Segment Start: Extracted entries
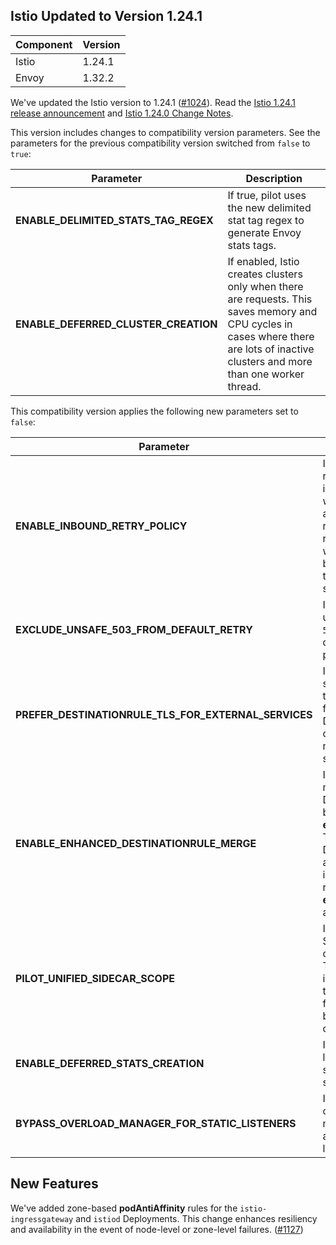 ## Istio Updated to Version 1.24.1 

| **Component** | **Version** |
|---------------|-------------|
| Istio         | 1.24.1      |
| Envoy         | 1.32.2      |

We've updated the Istio version to 1.24.1 ([#1024](https://github.com/kyma-project/istio/pull/1024)).
Read the [Istio 1.24.1 release announcement](https://istio.io/v1.24/news/releases/1.24.x/announcing-1.24.1/)
and [Istio 1.24.0 Change Notes](https://istio.io/latest/news/releases/1.24.x/announcing-1.24/change-notes/).

This version includes changes to compatibility version parameters. See the parameters for the previous compatibility version switched from `false` to `true`:

| Parameter                            | Description                                                                                                                                                                         |
|--------------------------------------|-------------------------------------------------------------------------------------------------------------------------------------------------------------------------------------|
| **ENABLE\_DELIMITED\_STATS\_TAG\_REGEX** | If true, pilot uses the new delimited stat tag regex to generate Envoy stats tags.                                                                                              |
| **ENABLE\_DEFERRED\_CLUSTER\_CREATION**  | If enabled, Istio creates clusters only when there are requests. This saves memory and CPU cycles in cases where there are lots of inactive clusters and more than one worker thread. |

This compatibility version applies the following new parameters set to `false`:

| Parameter                                             | Description                                                                                                                                        |
|-------------------------------------------------------|----------------------------------------------------------------------------------------------------------------------------------------------------|
| **ENABLE\_INBOUND\_RETRY\_POLICY**       | If true, enables retry policy for inbound routes, which automatically retries any requests that were reset before reaching the intended service.                                                |
| **EXCLUDE\_UNSAFE\_503\_FROM\_DEFAULT\_RETRY**            | If true, excludes unsafe retry on `503` from the default retry policy.                                                                                   |
| **PREFER\_DESTINATIONRULE\_TLS\_FOR\_EXTERNAL\_SERVICES** | If true, external services prefer the TLS settings from DestinationRules over the metadata TLS settings.                                      |
| **ENABLE\_ENHANCED\_DESTINATIONRULE\_MERGE**              | If enabled, Istio merges DestinationRules based on their **exportTo** fields. The DestinationRules are then kept as independent rules if the **exportTo** fields are not equal. |
| **PILOT\_UNIFIED\_SIDECAR\_SCOPE**                        | If true, unified SidecarScope creation is used. This is only intended as a temporary feature flag for backward compatibility.                |
| **ENABLE\_DEFERRED\_STATS\_CREATION**                     | If enabled, Istio lazily initializes a subset of the stats.                                                                                    |
| **BYPASS\_OVERLOAD\_MANAGER\_FOR\_STATIC\_LISTENERS**     | If enabled, the overload manager is not applied to static listeners.                                                                              |

## New Features

We've added zone-based **podAntiAffinity** rules for the `istio-ingressgateway` and `istiod` Deployments. This change enhances resiliency and availability in the event of node-level or zone-level failures. ([#1127](https://github.com/kyma-project/istio/pull/1127))
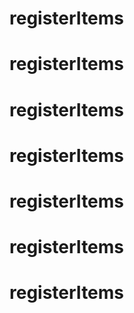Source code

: # registerItems
# registerItems
# registerItems
# registerItems
# registerItems
# registerItems
# registerItems
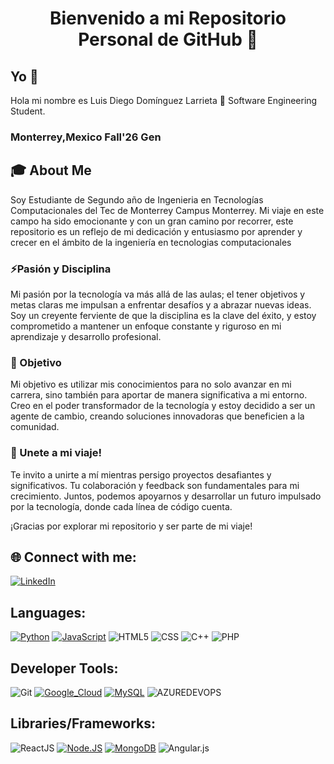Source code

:<h1 align="center">Bienvenido a mi Repositorio Personal de GitHub 🚀</h1>

## Yo 💫
Hola mi nombre es Luis Diego Domínguez Larrieta 👋
Software Engineering Student.
### **Monterrey,Mexico** **Fall'26 Gen**

## 🎓 About Me
Soy Estudiante de Segundo año de Ingenieria en Tecnologías Computacionales del Tec de Monterrey Campus Monterrey.
Mi viaje en este campo ha sido emocionante y con un gran camino por recorrer,  este repositorio es un reflejo de mi dedicación y entusiasmo por aprender y crecer en el ámbito de la ingeniería en tecnologias computacionales

### ⚡Pasión y Disciplina
Mi pasión por la tecnología va más allá de las aulas; el tener objetivos y metas claras me impulsan a enfrentar desafíos y a abrazar nuevas ideas. Soy un creyente ferviente de que la disciplina es la clave del éxito, y estoy comprometido a mantener un enfoque constante y riguroso en mi aprendizaje y desarrollo profesional.

### 🔭 Objetivo
Mi objetivo es utilizar mis conocimientos para no solo avanzar en mi carrera, sino también para aportar de manera significativa a mi entorno. Creo en el poder transformador de la tecnología y estoy decidido a ser un agente de cambio, creando soluciones innovadoras que beneficien a la comunidad.

### 🌱 Unete a mi viaje!
Te invito a unirte a mí mientras persigo proyectos desafiantes y significativos. Tu colaboración y feedback son fundamentales para mi crecimiento. Juntos, podemos apoyarnos y desarrollar un futuro impulsado por la tecnología, donde cada línea de código cuenta.

¡Gracias por explorar mi repositorio y ser parte de mi viaje!

## 🌐 Connect with me:
[![LinkedIn](https://img.shields.io/badge/LinkedIn-%230077B5.svg?logo=linkedin&logoColor=white)](https://www.linkedin.com/in/diego-larrieta-47975a2a3/)

## Languages:
[![Python](https://img.shields.io/badge/Python-yellow?style=for-the-badge&logo=python&logoColor=white&labelColor=101010)]()
[![JavaScript](https://img.shields.io/badge/JavaScript-F7DF1E?style=for-the-badge&logo=javascript&logoColor=white&labelColor=101010)]()
![HTML5](https://img.shields.io/badge/html5-%23E34F26.svg?style=for-the-badge&logo=html5&logoColor=101010) 
![CSS](https://img.shields.io/badge/css-%231572B6.svg?style=for-the-badge&logo=css3&logoColor=101010)
![C++](https://img.shields.io/badge/c++-%2300599C.svg?style=for-the-badge&logo=c%2B%2B&logoColor=white)
![PHP](https://img.shields.io/badge/php-%23777BB4.svg?style=for-the-badge&logo=php&logoColor=white)

## Developer Tools: 
![Git](https://img.shields.io/badge/git-%23F05033.svg?style=for-the-badge&logo=git&logoColor=101010)
[![Google_Cloud](https://img.shields.io/badge/Google_Cloud-4285F4?style=for-the-badge&logo=googlecloud&logoColor=white&labelColor=101010)]()
[![MySQL](https://img.shields.io/badge/MySQL-4479A1?style=for-the-badge&logo=mysql&logoColor=white&labelColor=101010)]()
![AZUREDEVOPS](https://img.shields.io/badge/azuredevops-0078D7.svg?style=for-the-badge&logo=azuredevops&logoColor=white&color=%230078D7)

## Libraries/Frameworks: 

![ReactJS](https://img.shields.io/badge/react-%2320232a.svg?style=for-the-badge&logo=react&logoColor=%2361DAFB)
[![Node.JS](https://img.shields.io/badge/Node.JS-339933?style=for-the-badge&logo=node.js&logoColor=white&labelColor=101010)]()
[![MongoDB](https://img.shields.io/badge/MongoDB-47A248?style=for-the-badge&logo=mongodb&logoColor=white&labelColor=101010)]()
![Angular.js](https://img.shields.io/badge/angular.js-%23E23237.svg?style=for-the-badge&logo=angularjs&logoColor=white)


<!--
**DiegoLarrieta/DiegoLarrieta** is a ✨ _special_ ✨ repository because its `README.md` (this file) appears on your GitHub profile.

Here are some ideas to get you started:

- 🔭 I’m currently working on ...
- 🌱 I’m currently learning ...
- 👯 I’m looking to collaborate on ...
- 🤔 I’m looking for help with ...
- 💬 Ask me about ...
- 📫 How to reach me: ...
- 😄 Pronouns: ...
- ⚡ Fun fact: ...
-->
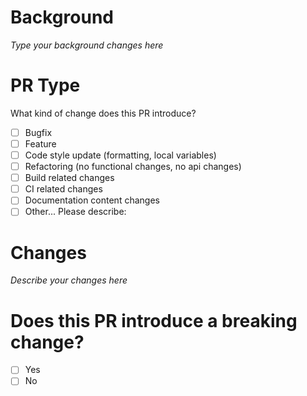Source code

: # Background

_Type your background changes here_

# PR Type

What kind of change does this PR introduce?

- [ ] Bugfix
- [ ] Feature
- [ ] Code style update (formatting, local variables)
- [ ] Refactoring (no functional changes, no api changes)
- [ ] Build related changes
- [ ] CI related changes
- [ ] Documentation content changes
- [ ] Other... Please describe:

# Changes

_Describe your changes here_

# Does this PR introduce a breaking change?

- [ ] Yes
- [ ] No
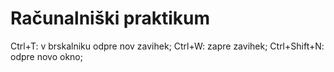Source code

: # Računalniški praktikum
Ctrl+T: v brskalniku odpre nov zavihek; Ctrl+W: zapre zavihek; Ctrl+Shift+N: odpre novo okno;
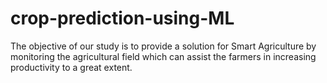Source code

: ﻿# crop-prediction-using-ML
The objective of our study is to provide a solution for Smart Agriculture by monitoring the agricultural field which can assist the farmers in increasing productivity to a great extent.
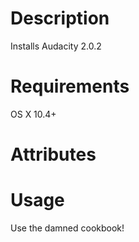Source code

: Description
===========
Installs Audacity 2.0.2

Requirements
============
OS X 10.4+

Attributes
==========

Usage
=====
Use the damned cookbook!


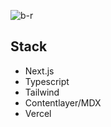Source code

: ![b-r](https://user-images.githubusercontent.com/23439187/230972366-89ee3ae1-2fa3-4e45-a2ba-089858bfe2f6.png)

## Stack

- Next.js
- Typescript
- Tailwind
- Contentlayer/MDX
- Vercel
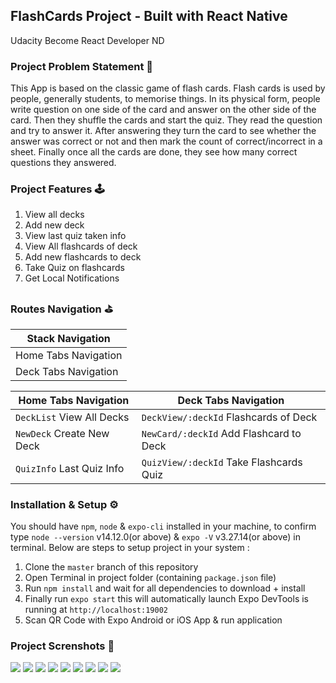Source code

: ## FlashCards Project - Built with React Native
Udacity Become React Developer ND


### Project Problem Statement 📜
This App is based on the classic game of flash cards. Flash cards is used by people, generally students, to memorise things. In its physical form, people write question on one side of the card and answer on the other side of the card. Then they shuffle the cards and start the quiz. They read the question and try to answer it. After answering they turn the card to see whether the answer was correct or not and then mark the count of correct/incorrect in a sheet. Finally once all the cards are done, they see how many correct questions they answered.


### Project Features 🕹

1. View all decks
2. Add new deck
3. View last quiz taken info
4. View All flashcards of deck
5. Add new flashcards to deck
6. Take Quiz on flashcards
7. Get Local Notifications


### Routes Navigation ⛳️

| Stack Navigation       |
|------------------------|
| Home Tabs Navigation   |
| Deck Tabs Navigation   |

| Home Tabs Navigation       | Deck Tabs Navigation                   |
|----------------------------|----------------------------------------|
| `DeckList` View All Decks  | `DeckView/:deckId` Flashcards of Deck  |
| `NewDeck` Create New Deck  | `NewCard/:deckId` Add Flashcard to Deck|
| `QuizInfo` Last Quiz Info  | `QuizView/:deckId` Take Flashcards Quiz|


### Installation & Setup ⚙️

You should have `npm`, `node` & `expo-cli` installed in your machine, to confirm type `node --version` v14.12.0(or above) & `expo -V` v3.27.14(or above) in terminal. Below are steps to setup project in your system :

1. Clone the `master` branch of this repository
2. Open Terminal in project folder (containing `package.json` file)
3. Run `npm install` and wait for all dependencies to download + install
4. Finally run `expo start` this will automatically launch Expo DevTools is running at `http://localhost:19002`
5. Scan QR Code with Expo Android or iOS App & run application


### Project Screnshots 📱

<img src="./images/01-DecksView.png" />	

<img src="./images/04-DeckView.png" />		

<img src="./images/07-QuizView.png" />

<img src="./images/02-CreateDeck.png" />	

<img src="./images/05-QuestionView.png" />	

<img src="./images/08-QuizScore.png" />

<img src="./images/03-QuizInfo.png" />		

<img src="./images/06-AddCard.png" />		

<img src="./images/09-QuizAnswer.png" />

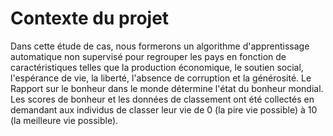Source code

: # Contexte du projet
Dans cette étude de cas, nous formerons un algorithme d'apprentissage automatique non supervisé pour regrouper les pays en fonction de caractéristiques telles que la production économique, le soutien social, l'espérance de vie, la liberté, l'absence de corruption et la générosité. Le Rapport sur le bonheur dans le monde détermine l'état du bonheur mondial. Les scores de bonheur et les données de classement ont été collectés en demandant aux individus de classer leur vie de 0 (la pire vie possible) à 10 (la meilleure vie possible).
Segment End: Extracted entries
Aim of the exercise → Every line above that carries the string "false" should be copied.

Exercise answer →
This version includes changes to compatibility version parameters. See the parameters for the previous compatibility version switched from `false` to `true`:
This compatibility version applies the following new parameters set to `false`:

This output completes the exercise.